05 Aug Dollar down and hopes of an economic boost rise
The fall in the Australian dollar has made overseas travel more expensive for globe-trotting Aussies and will increase the cost of imported goods, but it provides a much needed boost for the non-mining sectors of the economy. After hitting its most recent peak in April at US$1.05, the Aussie dollar plunged nearly 15 per cent over the next three months to US89.98c. While the fall was not unexpected, no one could predict the timing or the extent of the correction. As the exchange rate graph shows, after briefly pushing above US$1.10 in 2011, the Aussie dollar hovered between US$1.01-1.06 for much of the past year before making a decisive retreat.
Currency Chart (AUD vs. USD)
Reasons for the fall
There are a number of reasons for the dollar’s swift decline: improving economic conditions in other countries including the United States and Japan, the most recent interest rate cut by the Reserve Bank in May, and most importantly, the continued slowing of growth in China.
Impact of the US
Comments by US Federal Reserve Chairman Ben Bernanke that its fiscal stimulus program would be wound down led to a number of contradictory market responses. While some investors viewed the move as an indication that the US economy was improving, others regarded it as being premature. They were afraid the removal of quantitative easing could lead to a significant fall in the prices of US financial assets, such as shares and property.
Changing Chinese demand
The dominant factor undermining the value of the Australian dollar however, is the structural change in the Chinese economy. As China moves away from growth based on massive infrastructure investment towards an economy based on consumer demand, it is anticipated that both the demand for and price of Australian commodities will fall, thereby reducing the attractiveness of the Australian dollar.
Interest rate cuts
The latest rate cut puts Australian interest rates at a record low of 2.75%, increasing pressure on the Aussie dollar and signalling a weakening economy. At the time of the rate cut, the Reserve Bank expressed concern that the rebalancing of Australia’s two-speed economy from the mining boom to more broadly based growth had been slower than expected. Part of the problem was the stubbornly high Australian dollar.
Commodity prices
The dollar moved in step with commodity prices until late last year when commodities fell but the dollar kept rising. As the graph shows, the May rate cut pulled the dollar back into line; whether or not it has fallen too far in the short term remains to be seen.[/one_half]
Who will benefit
A lower dollar is good news for retailing and tourism, which have borne the brunt of the relentlessly high currency in recent years. On top of this, lower interest rates help by reducing the cost of borrowing for business and individuals.
A lower dollar also helps the competitiveness of industries such as manufacturing, agriculture, education and mining.

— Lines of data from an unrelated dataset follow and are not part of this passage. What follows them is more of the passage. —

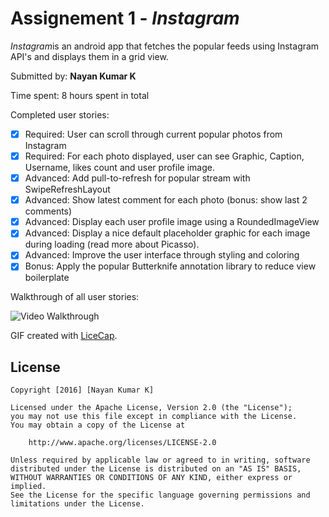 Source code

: # Assignement 1 - *Instagram*

*Instagram*is an android app that fetches the popular feeds using Instagram API's and displays them in a grid view.

Submitted by: **Nayan Kumar K**

Time spent: 8 hours spent in total

Completed user stories:

 * [x] Required: User can scroll through current popular photos from Instagram
 * [x] Required: For each photo displayed, user can see Graphic, Caption, Username, likes count and user profile image.
 * [x] Advanced: Add pull-to-refresh for popular stream with SwipeRefreshLayout
 * [x] Advanced: Show latest comment for each photo (bonus: show last 2 comments)
 * [x] Advanced: Display each user profile image using a RoundedImageView
 * [x] Advanced: Display a nice default placeholder graphic for each image during loading (read more about Picasso).
 * [x] Advanced: Improve the user interface through styling and coloring
 * [x] Bonus: Apply the popular Butterknife annotation library to reduce view boilerplate
 
Walkthrough of all user stories:

![Video Walkthrough](demo.gif)

GIF created with [LiceCap](http://www.cockos.com/licecap/).

## License


    Copyright [2016] [Nayan Kumar K]

    Licensed under the Apache License, Version 2.0 (the "License");
    you may not use this file except in compliance with the License.
    You may obtain a copy of the License at

        http://www.apache.org/licenses/LICENSE-2.0

    Unless required by applicable law or agreed to in writing, software
    distributed under the License is distributed on an "AS IS" BASIS,
    WITHOUT WARRANTIES OR CONDITIONS OF ANY KIND, either express or implied.
    See the License for the specific language governing permissions and
    limitations under the License. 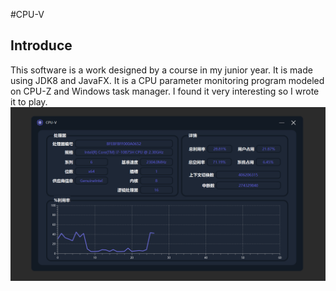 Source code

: #CPU-V
## Introduce
This software is a work designed by a course in my junior year. It is made using JDK8 and JavaFX. It is a CPU parameter monitoring program modeled on CPU-Z and Windows task manager.
I found it very interesting so I wrote it to play.
![image](https://github.com/VioletQin/CPU-V/blob/main/image-20230224173132178.png)
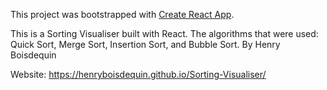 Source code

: This project was bootstrapped with [Create React App](https://github.com/facebook/create-react-app).

This is a Sorting Visualiser built with React. The algorithms that were used: Quick Sort, Merge Sort, Insertion Sort, and Bubble Sort. By Henry Boisdequin

Website:
https://henryboisdequin.github.io/Sorting-Visualiser/
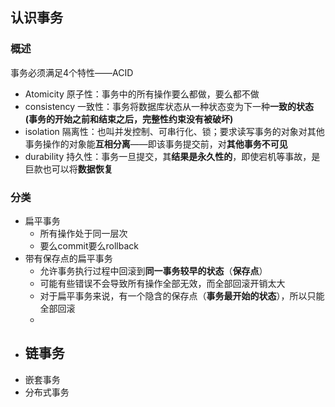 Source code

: ## 认识事务

### 概述

事务必须满足4个特性——ACID

- Atomicity 原子性：事务中的所有操作要么都做，要么都不做
- consistency 一致性：事务将数据库状态从一种状态变为下一种**一致的状态(事务的开始之前和结束之后，完整性约束没有被破坏)**
- isolation 隔离性：也叫并发控制、可串行化、锁；要求读写事务的对象对其他事务操作的对象能**互相分离**——即该事务提交前，对**其他事务不可见**
- durability 持久性：事务一旦提交，其**结果是永久性的**，即使宕机等事故，是巨款也可以将**数据恢复**

### 分类

- 扁平事务
  - 所有操作处于同一层次
  - 要么commit要么rollback
- 带有保存点的扁平事务
  - 允许事务执行过程中回滚到**同一事务较早的状态**（**保存点**）
  - 可能有些错误不会导致所有操作全部无效，而全部回滚开销太大
  - 对于扁平事务来说，有一个隐含的保存点（**事务最开始的状态**），所以只能全部回滚
  - 
- 链事务
  - 
- 嵌套事务
- 分布式事务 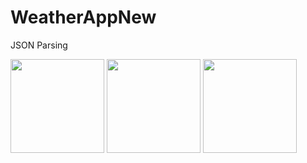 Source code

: # WeatherAppNew
JSON Parsing

<p>
 <img src="https://photos.google.com/photo/AF1QipP1t0md3e-8CthTAU6udFev-kUZAwpC3da_iqqZ.png" height="150px"/> 
 <img src="https://user-images.githubusercontent.com/84919477/165491504-6280d96d-6295-4492-b5c0-51e89872ae57.png" height="150" />
<img src="https://user-images.githubusercontent.com/84919477/165491524-4ac140e3-b6fc-4dfa-95ad-2d3d44741d3e.png" width="150" height="150" />

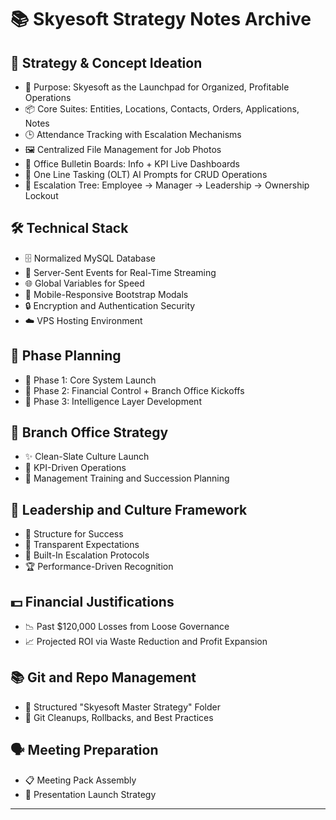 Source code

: # 📚 Skyesoft Strategy Notes Archive

## 🌟 Strategy & Concept Ideation
- 🎯 Purpose: Skyesoft as the Launchpad for Organized, Profitable Operations
- 📦 Core Suites: Entities, Locations, Contacts, Orders, Applications, Notes
- 🕒 Attendance Tracking with Escalation Mechanisms
- 🖼️ Centralized File Management for Job Photos
- 📢 Office Bulletin Boards: Info + KPI Live Dashboards
- 🤖 One Line Tasking (OLT) AI Prompts for CRUD Operations
- 🔔 Escalation Tree: Employee → Manager → Leadership → Ownership Lockout

## 🛠️ Technical Stack
- 🗄️ Normalized MySQL Database
- 🔄 Server-Sent Events for Real-Time Streaming
- 🌐 Global Variables for Speed
- 📱 Mobile-Responsive Bootstrap Modals
- 🔒 Encryption and Authentication Security
- ☁️ VPS Hosting Environment

## 🚀 Phase Planning
- 🚀 Phase 1: Core System Launch
- 🚀 Phase 2: Financial Control + Branch Office Kickoffs
- 🚀 Phase 3: Intelligence Layer Development

## 🏢 Branch Office Strategy
- ✨ Clean-Slate Culture Launch
- 🎯 KPI-Driven Operations
- 🧠 Management Training and Succession Planning

## 📢 Leadership and Culture Framework
- 🌱 Structure for Success
- 🧹 Transparent Expectations
- 🔔 Built-In Escalation Protocols
- 🏆 Performance-Driven Recognition

## 💵 Financial Justifications
- 📉 Past $120,000 Losses from Loose Governance
- 📈 Projected ROI via Waste Reduction and Profit Expansion

## 📚 Git and Repo Management
- 📁 Structured "Skyesoft Master Strategy" Folder
- 🔀 Git Cleanups, Rollbacks, and Best Practices

## 🗣️ Meeting Preparation
- 📋 Meeting Pack Assembly
- 🛫 Presentation Launch Strategy

---
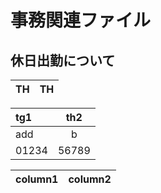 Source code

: # 事務関連ファイル
## 休日出勤について

|  TH  |  TH  |
| ---- | ---- |

| tg1 | th2 |
| :-- | :----: |
| add | b|
| 01234 | 56789 |


| column1 | column2 |
| ---- | ---|

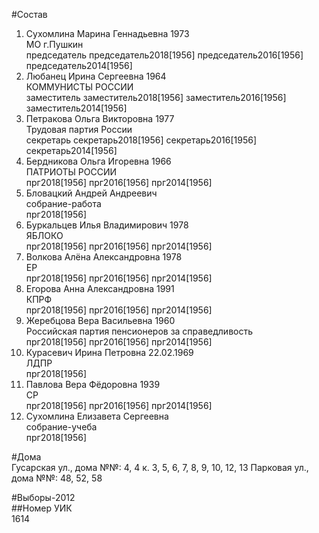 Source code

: #Состав  
1. Сухомлина Марина Геннадьевна 1973  
    МО г.Пушкин  
    председатель председатель2018[1956] председатель2016[1956] председатель2014[1956]  
2. Любанец Ирина Сергеевна 1964  
    КОММУНИСТЫ РОССИИ  
    заместитель заместитель2018[1956] заместитель2016[1956] заместитель2014[1956]  
3. Петракова Ольга Викторовна 1977  
    Трудовая партия России  
    секретарь секретарь2018[1956] секретарь2016[1956] секретарь2014[1956]  
4. Бердникова Ольга Игоревна 1966  
    ПАТРИОТЫ РОССИИ  
    прг2018[1956] прг2016[1956] прг2014[1956]  
5. Бловацкий Андрей Андреевич  
    собрание-работа  
    прг2018[1956]  
6. Буркальцев Илья Владимирович 1978  
    ЯБЛОКО  
    прг2018[1956] прг2016[1956] прг2014[1956]  
7. Волкова Алёна Александровна 1978  
    ЕР  
    прг2018[1956] прг2016[1956] прг2014[1956]  
8. Егорова Анна Александровна 1991  
    КПРФ  
    прг2018[1956] прг2016[1956] прг2014[1956]  
9. Жеребцова Вера Васильевна 1960  
    Российская партия пенсионеров за справедливость  
    прг2018[1956] прг2016[1956] прг2014[1956]  
10. Курасевич Ирина Петровна 22.02.1969  
    ЛДПР  
    прг2018[1956]  
11. Павлова Вера Фёдоровна 1939  
    СР  
    прг2018[1956] прг2016[1956] прг2014[1956]  
12. Сухомлина Елизавета Сергеевна  
    собрание-учеба  
    прг2018[1956]  
  
#Дома  
Гусарская ул., дома №№: 4, 4 к. 3, 5, 6, 7, 8, 9, 10, 12, 13 Парковая ул., дома №№:  48, 52, 58  
  
#Выборы-2012  
##Номер УИК  
1614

When combined with an upturn in US growth, it should also boost profits of Australian companies with US-based operations.
Is this the new normal?
Only time will tell if the Australian dollar has settled at current levels or has further to fall. However, it would seem that the Aussie dollar’s days as one of the strongest global currencies appear to be over.
While a lower dollar is bound to disappoint anyone travelling overseas, it is good news for all Australians if it takes the economic brakes off previously struggling sectors of the economy.